Plain-text document sources
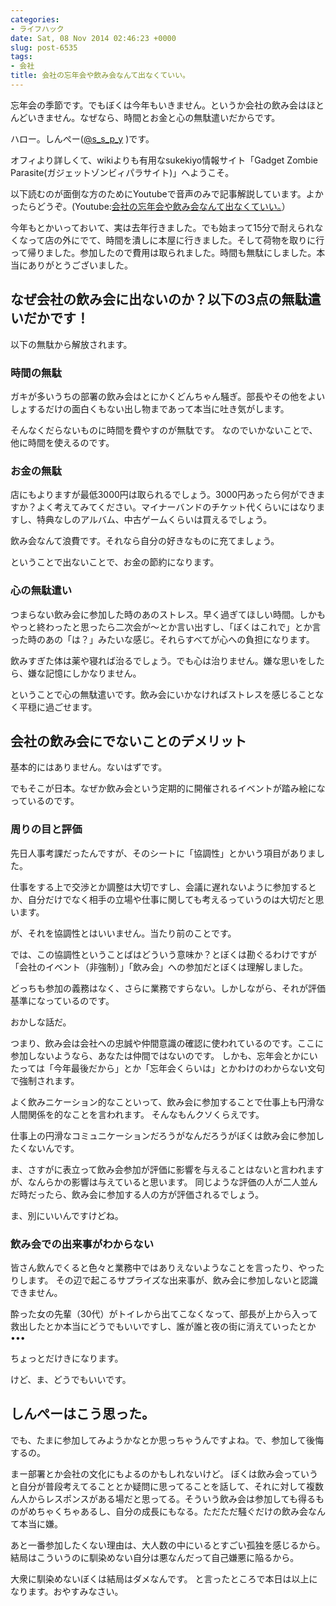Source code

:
 ```yaml
---
categories:
- ライフハック
date: Sat, 08 Nov 2014 02:46:23 +0000
slug: post-6535
tags:
- 会社
title: 会社の忘年会や飲み会なんて出なくていい。
---
```


忘年会の季節です。でもぼくは今年もいきません。というか会社の飲み会はほとんどいきません。なぜなら、時間とお金と心の無駄遣いだからです。<!--more--><!--more-->

ハロー。しんぺー(<a href="https://twitter.com/s_s_p_y" target="_blank">@s_s_p_y</a> )です。

オフィより詳しくて、wikiよりも有用なsukekiyo情報サイト「Gadget Zombie Parasite(ガジェットゾンビィパラサイト)」へようこそ。

以下読むのが面倒な方のためにYoutubeで音声のみで記事解説しています。よかったらどうぞ。(Youtube:<a href="http://youtu.be/89MQDWqy5xQ">会社の忘年会や飲み会なんて出なくていい。</a>）

今年もとかいっておいて、実は去年行きました。でも始まって15分で耐えられなくなって店の外にでて、時間を潰しに本屋に行きました。そして荷物を取りに行って帰りました。参加したので費用は取られました。時間も無駄にしました。本当にありがとうございました。

<h2>なぜ会社の飲み会に出ないのか？以下の3点の無駄遣いだかです！</h2>

以下の無駄から解放されます。

<h3>時間の無駄</h3>
ガキが多いうちの部署の飲み会はとにかくどんちゃん騒ぎ。部長やその他をよいしょするだけの面白くもない出し物まであって本当に吐き気がします。

そんなくだらないものに時間を費やすのが無駄です。
なのでいかないことで、他に時間を使えるのです。

<h3>お金の無駄</h3>

店にもよりますが最低3000円は取られるでしょう。3000円あったら何ができますか？よく考えてみてください。マイナーバンドのチケット代くらいにはなりますし、特典なしのアルバム、中古ゲームくらいは買えるでしょう。

飲み会なんて浪費です。それなら自分の好きなものに充てましょう。

ということで出ないことで、お金の節約になります。

<h3>心の無駄遣い</h3>

つまらない飲み会に参加した時のあのストレス。早く過ぎてほしい時間。しかもやっと終わったと思ったら二次会が〜とか言い出すし、「ぼくはこれで」とか言った時のあの「は？」みたいな感じ。それらすべてが心への負担になります。

飲みすぎた体は薬や寝れば治るでしょう。でも心は治りません。嫌な思いをしたら、嫌な記憶にしかなりません。

ということで心の無駄遣いです。飲み会にいかなければストレスを感じることなく平穏に過ごせます。


<h2>会社の飲み会にでないことのデメリット</h2>

基本的にはありません。ないはずです。

でもそこが日本。なぜか飲み会という定期的に開催されるイベントが踏み絵になっているのです。


<h3>周りの目と評価</h3>

先日人事考課だったんですが、そのシートに「協調性」とかいう項目がありました。

仕事をする上で交渉とか調整は大切ですし、会議に遅れないように参加するとか、自分だけでなく相手の立場や仕事に関しても考えるっていうのは大切だと思います。

が、それを協調性とはいいません。当たり前のことです。

では、この協調性ということばはどういう意味か？とぼくは勘ぐるわけですが
「会社のイベント（非強制）」「飲み会」への参加だとぼくは理解しました。

どっちも参加の義務はなく、さらに業務ですらない。しかしながら、それが評価基準になっているのです。

おかしな話だ。


つまり、飲み会は会社への忠誠や仲間意識の確認に使われているのです。ここに参加しないようなら、あなたは仲間ではないのです。
しかも、忘年会とかにいたっては「今年最後だから」とか「忘年会くらいは」とかわけのわからない文句で強制されます。

よく飲みニケーション的なこといって、飲み会に参加することで仕事上も円滑な人間関係を的なことを言われます。
そんなもんクソくらえです。

仕事上の円滑なコミュニケーションだろうがなんだろうがぼくは飲み会に参加したくないんです。


ま、さすがに表立って飲み会参加が評価に影響を与えることはないと言われますが、なんらかの影響は与えていると思います。
同じような評価の人が二人並んだ時だったら、飲み会に参加する人の方が評価されるでしょう。


ま、別にいいんですけどね。


<h3>飲み会での出来事がわからない</h3>

皆さん飲んでくると色々と業務中ではありえないようなことを言ったり、やったりします。
その辺で起こるサプライズな出来事が、飲み会に参加しないと認識できません。


酔った女の先輩（30代）がトイレから出てこなくなって、部長が上から入って救出したとか本当にどうでもいいですし、誰が誰と夜の街に消えていったとか•••

ちょっとだけきになります。

けど、ま、どうでもいいです。


<h2>しんぺーはこう思った。</h2>
でも、たまに参加してみようかなとか思っちゃうんですよね。で、参加して後悔するの。

まー部署とか会社の文化にもよるのかもしれないけど。
ぼくは飲み会っていうと自分が普段考えてることとか疑問に思ってることを話して、それに対して複数ん人からレスポンスがある場だと思ってる。そういう飲み会は参加しても得るものがめちゃくちゃあるし、自分の成長にもなる。ただただ騒ぐだけの飲み会なんて本当に嫌。

あと一番参加したくない理由は、大人数の中にいるとすごい孤独を感じるから。結局はこういうのに馴染めない自分は悪なんだって自己嫌悪に陥るから。


大衆に馴染めないぼくは結局はダメなんです。
と言ったところで本日は以上になります。おやすみなさい。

» **Work instruction**
Taking the lines above, repeat exactly those from the line that contains "飲みすぎた体は薬や寝れば治る" through the line that contains "その辺で起こるサプライズな出来事が、飲み会に参加しないと認識できません。", and both of those lines as well. Include nothing else.

» **Response area**
飲みすぎた体は薬や寝れば治るでしょう。でも心は治りません。嫌な思いをしたら、嫌な記憶にしかなりません。

ということで心の無駄遣いです。飲み会にいかなければストレスを感じることなく平穏に過ごせます。


<h2>会社の飲み会にでないことのデメリット</h2>

基本的にはありません。ないはずです。

でもそこが日本。なぜか飲み会という定期的に開催されるイベントが踏み絵になっているのです。


<h3>周りの目と評価</h3>

先日人事考課だったんですが、そのシートに「協調性」とかいう項目がありました。

仕事をする上で交渉とか調整は大切ですし、会議に遅れないように参加するとか、自分だけでなく相手の立場や仕事に関しても考えるっていうのは大切だと思います。

が、それを協調性とはいいません。当たり前のことです。

では、この協調性ということばはどういう意味か？とぼくは勘ぐるわけですが
「会社のイベント（非強制）」「飲み会」への参加だとぼくは理解しました。

どっちも参加の義務はなく、さらに業務ですらない。しかしながら、それが評価基準になっているのです。

おかしな話だ。


つまり、飲み会は会社への忠誠や仲間意識の確認に使われているのです。ここに参加しないようなら、あなたは仲間ではないのです。
しかも、忘年会とかにいたっては「今年最後だから」とか「忘年会くらいは」とかわけのわからない文句で強制されます。

よく飲みニケーション的なこといって、飲み会に参加することで仕事上も円滑な人間関係を的なことを言われます。
そんなもんクソくらえです。

仕事上の円滑なコミュニケーションだろうがなんだろうがぼくは飲み会に参加したくないんです。


ま、さすがに表立って飲み会参加が評価に影響を与えることはないと言われますが、なんらかの影響は与えていると思います。
同じような評価の人が二人並んだ時だったら、飲み会に参加する人の方が評価されるでしょう。


ま、別にいいんですけどね。


<h3>飲み会での出来事がわからない</h3>

皆さん飲んでくると色々と業務中ではありえないようなことを言ったり、やったりします。
その辺で起こるサプライズな出来事が、飲み会に参加しないと認識できません。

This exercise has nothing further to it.